■ TASK GOAL ■
Word for word, repeat every record.

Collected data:
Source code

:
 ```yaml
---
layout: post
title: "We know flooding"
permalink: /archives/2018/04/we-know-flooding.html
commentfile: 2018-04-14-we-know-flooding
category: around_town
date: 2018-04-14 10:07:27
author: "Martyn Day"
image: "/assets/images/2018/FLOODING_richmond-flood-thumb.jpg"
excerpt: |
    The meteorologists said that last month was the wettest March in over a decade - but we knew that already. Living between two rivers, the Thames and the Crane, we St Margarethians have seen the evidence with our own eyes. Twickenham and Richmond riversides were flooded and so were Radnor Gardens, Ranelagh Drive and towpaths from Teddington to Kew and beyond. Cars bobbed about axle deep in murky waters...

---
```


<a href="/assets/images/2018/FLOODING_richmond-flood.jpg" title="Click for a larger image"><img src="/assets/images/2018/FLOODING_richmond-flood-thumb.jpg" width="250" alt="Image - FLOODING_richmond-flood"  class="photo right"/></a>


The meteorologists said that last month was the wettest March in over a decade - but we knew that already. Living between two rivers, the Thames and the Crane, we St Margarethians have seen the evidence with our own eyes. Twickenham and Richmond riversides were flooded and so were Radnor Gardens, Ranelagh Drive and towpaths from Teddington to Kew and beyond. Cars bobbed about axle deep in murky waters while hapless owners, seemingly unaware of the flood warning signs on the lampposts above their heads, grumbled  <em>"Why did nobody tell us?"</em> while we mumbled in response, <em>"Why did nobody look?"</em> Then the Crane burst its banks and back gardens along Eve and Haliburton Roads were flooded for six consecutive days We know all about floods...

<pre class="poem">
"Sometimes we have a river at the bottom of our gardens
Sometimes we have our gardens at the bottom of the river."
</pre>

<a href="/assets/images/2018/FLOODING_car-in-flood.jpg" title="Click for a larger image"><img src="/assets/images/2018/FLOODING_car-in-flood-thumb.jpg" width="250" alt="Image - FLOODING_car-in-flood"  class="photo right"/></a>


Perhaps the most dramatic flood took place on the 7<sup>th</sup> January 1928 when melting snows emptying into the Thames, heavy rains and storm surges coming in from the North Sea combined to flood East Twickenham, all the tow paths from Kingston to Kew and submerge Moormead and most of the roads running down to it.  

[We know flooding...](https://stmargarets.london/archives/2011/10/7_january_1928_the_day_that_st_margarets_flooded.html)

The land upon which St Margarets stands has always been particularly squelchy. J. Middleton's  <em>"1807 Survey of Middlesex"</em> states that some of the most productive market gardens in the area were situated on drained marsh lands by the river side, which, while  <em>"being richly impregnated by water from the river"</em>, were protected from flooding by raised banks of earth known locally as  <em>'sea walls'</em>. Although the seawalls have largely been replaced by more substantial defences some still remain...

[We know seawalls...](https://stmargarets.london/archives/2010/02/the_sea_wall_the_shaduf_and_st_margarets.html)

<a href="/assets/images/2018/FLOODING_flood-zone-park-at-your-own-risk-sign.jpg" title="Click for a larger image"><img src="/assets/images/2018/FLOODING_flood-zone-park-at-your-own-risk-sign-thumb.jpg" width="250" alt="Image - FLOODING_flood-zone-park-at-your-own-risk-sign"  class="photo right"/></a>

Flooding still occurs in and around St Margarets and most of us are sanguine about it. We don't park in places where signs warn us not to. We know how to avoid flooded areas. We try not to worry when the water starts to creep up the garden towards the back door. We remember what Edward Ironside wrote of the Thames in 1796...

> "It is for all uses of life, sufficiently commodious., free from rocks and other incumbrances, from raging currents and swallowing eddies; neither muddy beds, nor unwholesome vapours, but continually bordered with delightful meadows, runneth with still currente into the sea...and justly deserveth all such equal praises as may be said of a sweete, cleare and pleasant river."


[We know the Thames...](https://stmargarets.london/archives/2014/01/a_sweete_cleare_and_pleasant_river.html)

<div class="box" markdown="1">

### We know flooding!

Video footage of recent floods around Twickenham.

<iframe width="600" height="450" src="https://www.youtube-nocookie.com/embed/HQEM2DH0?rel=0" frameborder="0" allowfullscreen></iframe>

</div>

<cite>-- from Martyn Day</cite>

■ FINISHED TASK ■
Source code

:
 ```yaml
---
layout: post
title: "We know flooding"
permalink: /archives/2018/04/we-know-flooding.html
commentfile: 2018-04-14-we-know-flooding
category: around_town
date: 2018-04-14 10:07:27
author: "Martyn Day"
image: "/assets/images/2018/FLOODING_richmond-flood-thumb.jpg"
excerpt: |
    The meteorologists said that last month was the wettest March in over a decade - but we knew that already. Living between two rivers, the Thames and the Crane, we St Margarethians have seen the evidence with our own eyes. Twickenham and Richmond riversides were flooded and so were Radnor Gardens, Ranelagh Drive and towpaths from Teddington to Kew and beyond. Cars bobbed about axle deep in murky waters...

---
```


<a href="/assets/images/2018/FLOODING_richmond-flood.jpg" title="Click for a larger image"><img src="/assets/images/2018/FLOODING_richmond-flood-thumb.jpg" width="250" alt="Image - FLOODING_richmond-flood"  class="photo right"/></a>


The meteorologists said that last month was the wettest March in over a decade - but we knew that already. Living between two rivers, the Thames and the Crane, we St Margarethians have seen the evidence with our own eyes. Twickenham and Richmond riversides were flooded and so were Radnor Gardens, Ranelagh Drive and towpaths from Teddington to Kew and beyond. Cars bobbed about axle deep in murky waters while hapless owners, seemingly unaware of the flood warning signs on the lampposts above their heads, grumbled  <em>"Why did nobody tell us?"</em> while we mumbled in response, <em>"Why did nobody look?"</em> Then the Crane burst its banks and back gardens along Eve and Haliburton Roads were flooded for six consecutive days We know all about floods...

<pre class="poem">
"Sometimes we have a river at the bottom of our gardens
Sometimes we have our gardens at the bottom of the river."
</pre>

<a href="/assets/images/2018/FLOODING_car-in-flood.jpg" title="Click for a larger image"><img src="/assets/images/2018/FLOODING_car-in-flood-thumb.jpg" width="250" alt="Image - FLOODING_car-in-flood"  class="photo right"/></a>


Perhaps the most dramatic flood took place on the 7<sup>th</sup> January 1928 when melting snows emptying into the Thames, heavy rains and storm surges coming in from the North Sea combined to flood East Twickenham, all the tow paths from Kingston to Kew and submerge Moormead and most of the roads running down to it.  

[We know flooding...](https://stmargarets.london/archives/2011/10/7_january_1928_the_day_that_st_margarets_flooded.html)

The land upon which St Margarets stands has always been particularly squelchy. J. Middleton's  <em>"1807 Survey of Middlesex"</em> states that some of the most productive market gardens in the area were situated on drained marsh lands by the river side, which, while  <em>"being richly impregnated by water from the river"</em>, were protected from flooding by raised banks of earth known locally as  <em>'sea walls'</em>. Although the seawalls have largely been replaced by more substantial defences some still remain...

[We know seawalls...](https://stmargarets.london/archives/2010/02/the_sea_wall_the_shaduf_and_st_margarets.html)

<a href="/assets/images/2018/FLOODING_flood-zone-park-at-your-own-risk-sign.jpg" title="Click for a larger image"><img src="/assets/images/2018/FLOODING_flood-zone-park-at-your-own-risk-sign-thumb.jpg" width="250" alt="Image - FLOODING_flood-zone-park-at-your-own-risk-sign"  class="photo right"/></a>

Flooding still occurs in and around St Margarets and most of us are sanguine about it. We don't park in places where signs warn us not to. We know how to avoid flooded areas. We try not to worry when the water starts to creep up the garden towards the back door. We remember what Edward Ironside wrote of the Thames in 1796...

> "It is for all uses of life, sufficiently commodious., free from rocks and other incumbrances, from raging currents and swallowing eddies; neither muddy beds, nor unwholesome vapours, but continually bordered with delightful meadows, runneth with still currente into the sea...and justly deserveth all such equal praises as may be said of a sweete, cleare and pleasant river."


[We know the Thames...](https://stmargarets.london/archives/2014/01/a_sweete_cleare_and_pleasant_river.html)

<div class="box" markdown="1">

### We know flooding!

Video footage of recent floods around Twickenham.

<iframe width="600" height="450" src="https://www.youtube-nocookie.com/embed/HQEM2DH0?rel=0" frameborder="0" allowfullscreen></iframe>

</div>

<cite>-- from Martyn Day</cite>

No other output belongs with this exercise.